Colon screening participation increases when people are given choice between a stool test and colonoscopy or when the doctors recommend stool test instead of colonoscopy, study says.

Colorectal cancer or colon cancer is one of the leading causes of cancer-related death in US. Despite the fact that this cancer can be cured if detected early, not many people opt for regular colon screening.  The Centers for Disease Control and Prevention (CDC) recommends that colon-screening must be done soon after turning 50. There is no single cause of cancer. Almost all colon cancers begin with benign ‘polyps’ that develop into cancer.

The research team that conducted the study on ‘Adherence to Colorectal Cancer Screening’ said that patients’ preferences should be considered when making colon screening recommendations.

The study led by John Inadomi of University of Washington School of Medicine in Seattle covered total of 997 patients who were divided into three groups.

In the first group patients were recommended to undergo colonoscopy by their doctor. Colonoscopy is a kind of screening test where the rectum and the entire colon are examined using a colonoscope. The advantage of this test being that the doctor can view the rectum and the entire colon. The doctor has an additional scope of removing any abnormal tissue for further testing.  This is the most sensitive test available today.

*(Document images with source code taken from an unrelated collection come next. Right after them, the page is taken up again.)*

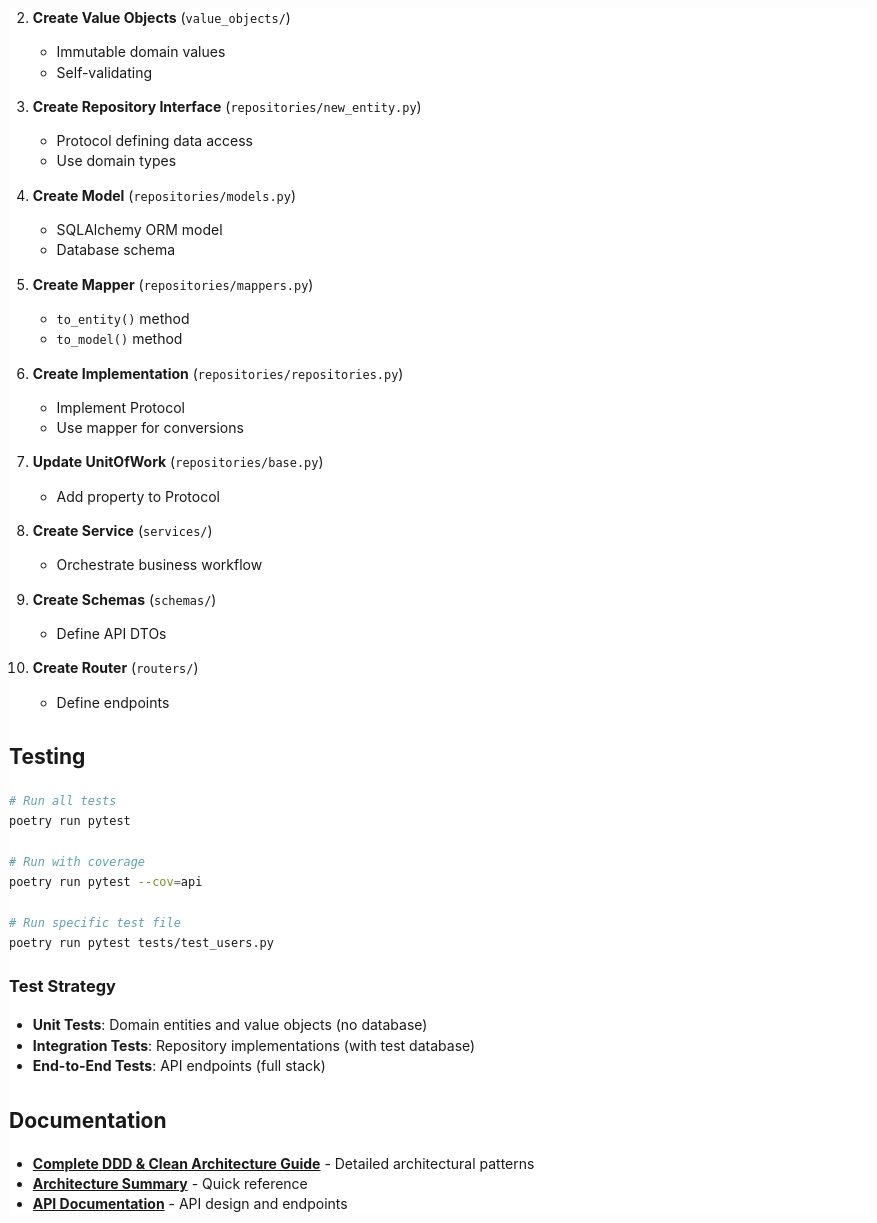 2. **Create Value Objects** (`value_objects/`)
   - Immutable domain values
   - Self-validating

3. **Create Repository Interface** (`repositories/new_entity.py`)
   - Protocol defining data access
   - Use domain types

4. **Create Model** (`repositories/models.py`)
   - SQLAlchemy ORM model
   - Database schema

5. **Create Mapper** (`repositories/mappers.py`)
   - `to_entity()` method
   - `to_model()` method

6. **Create Implementation** (`repositories/repositories.py`)
   - Implement Protocol
   - Use mapper for conversions

7. **Update UnitOfWork** (`repositories/base.py`)
   - Add property to Protocol

8. **Create Service** (`services/`)
   - Orchestrate business workflow

9. **Create Schemas** (`schemas/`)
   - Define API DTOs

10. **Create Router** (`routers/`)
    - Define endpoints

## Testing

```bash
# Run all tests
poetry run pytest

# Run with coverage
poetry run pytest --cov=api

# Run specific test file
poetry run pytest tests/test_users.py
```

### Test Strategy

- **Unit Tests**: Domain entities and value objects (no database)
- **Integration Tests**: Repository implementations (with test database)
- **End-to-End Tests**: API endpoints (full stack)

## Documentation

- **[Complete DDD & Clean Architecture Guide](../docs/architecture/ddd-clean-architecture.md)** - Detailed architectural patterns
- **[Architecture Summary](../docs/architecture/ARCHITECTURE_SUMMARY.md)** - Quick reference
- **[API Documentation](../docs/developer/architecture/api.md)** - API design and endpoints
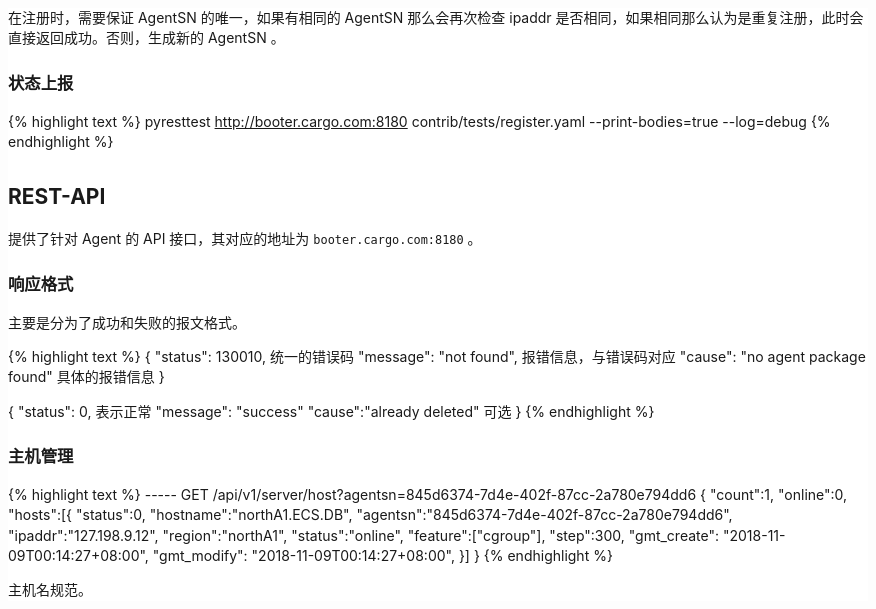 在注册时，需要保证 AgentSN 的唯一，如果有相同的 AgentSN 那么会再次检查 ipaddr 是否相同，如果相同那么认为是重复注册，此时会直接返回成功。否则，生成新的 AgentSN 。

### 状态上报

{% highlight text %}
pyresttest http://booter.cargo.com:8180 contrib/tests/register.yaml --print-bodies=true --log=debug
{% endhighlight %}

## REST-API

提供了针对 Agent 的 API 接口，其对应的地址为 `booter.cargo.com:8180` 。

### 响应格式

主要是分为了成功和失败的报文格式。

{% highlight text %}
{
	"status": 130010,                        统一的错误码
	"message": "not found",                  报错信息，与错误码对应
	"cause": "no agent package found"        具体的报错信息
}

{
	"status": 0,                             表示正常
	"message": "success"
	"cause":"already deleted"                可选
}
{% endhighlight %}

### 主机管理

{% highlight text %}
----- GET  /api/v1/server/host?agentsn=845d6374-7d4e-402f-87cc-2a780e794dd6
{
	"count":1,
	"online":0,
	"hosts":[{
		"status":0,
		"hostname":"northA1.ECS.DB",
		"agentsn":"845d6374-7d4e-402f-87cc-2a780e794dd6",
		"ipaddr":"127.198.9.12",
		"region":"northA1",
		"status":"online",
		"feature":["cgroup"],
		"step":300,
		"gmt_create": "2018-11-09T00:14:27+08:00",
		"gmt_modify": "2018-11-09T00:14:27+08:00",
	}]
}
{% endhighlight %}

主机名规范。
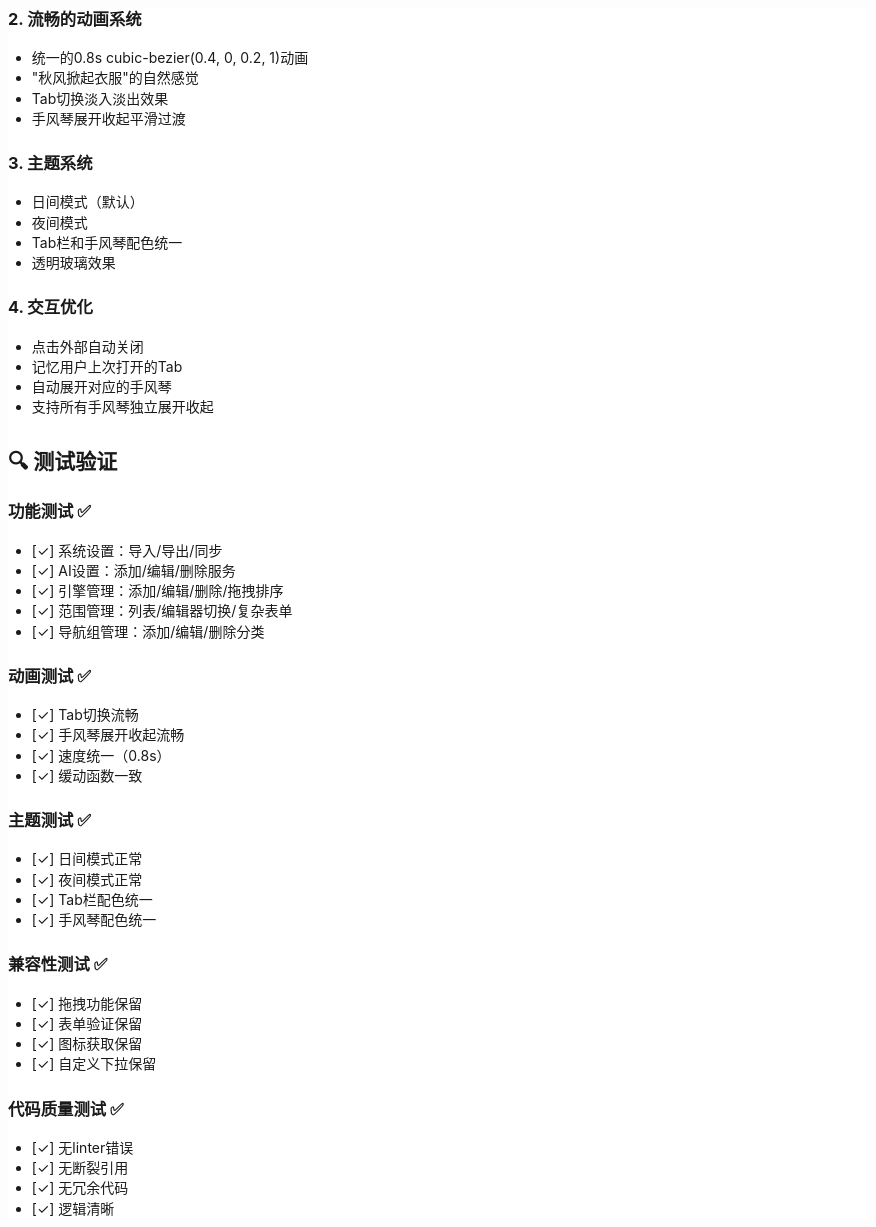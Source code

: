 ### 2. 流畅的动画系统
- 统一的0.8s cubic-bezier(0.4, 0, 0.2, 1)动画
- "秋风掀起衣服"的自然感觉
- Tab切换淡入淡出效果
- 手风琴展开收起平滑过渡

### 3. 主题系统
- 日间模式（默认）
- 夜间模式
- Tab栏和手风琴配色统一
- 透明玻璃效果

### 4. 交互优化
- 点击外部自动关闭
- 记忆用户上次打开的Tab
- 自动展开对应的手风琴
- 支持所有手风琴独立展开收起

## 🔍 测试验证

### 功能测试 ✅
- [✓] 系统设置：导入/导出/同步
- [✓] AI设置：添加/编辑/删除服务
- [✓] 引擎管理：添加/编辑/删除/拖拽排序
- [✓] 范围管理：列表/编辑器切换/复杂表单
- [✓] 导航组管理：添加/编辑/删除分类

### 动画测试 ✅
- [✓] Tab切换流畅
- [✓] 手风琴展开收起流畅
- [✓] 速度统一（0.8s）
- [✓] 缓动函数一致

### 主题测试 ✅
- [✓] 日间模式正常
- [✓] 夜间模式正常
- [✓] Tab栏配色统一
- [✓] 手风琴配色统一

### 兼容性测试 ✅
- [✓] 拖拽功能保留
- [✓] 表单验证保留
- [✓] 图标获取保留
- [✓] 自定义下拉保留

### 代码质量测试 ✅
- [✓] 无linter错误
- [✓] 无断裂引用
- [✓] 无冗余代码
- [✓] 逻辑清晰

In the second group, the participants were asked to undergo a stool test. In this test a sample of stool is taken and checked for any traces of blood.

The participants in the third group were given a choice between the two tests.

Overall, 58% of the participants underwent screening in a test of their choice or of their doctor’s.

The incidence of participants in the first group was as low as 38% when compared to 67% of participants who underwent the stool test.

When given a choice, 69% of the participants completed the screening test.

The study also found that attitudes toward screening-tests varied with ethnicity. Latinos and Asians completed screening more often than African Americans. Non-white participants preferred stool tests whereas white adhered to colonoscopy.

The study concludes that recommending a universal procedure to all patients might not be very helpful in getting compliance in screening tests for colon cancer.

“I would make sure that i took into account the patient’s preferences. I would flat out describe these tests... i think this goes against what a lot of us are doing right now. We should be finding out what patients prefer and really pursuing that”, said Inadomi to Reuters.

The study was published in the Archives of Internal Medicine.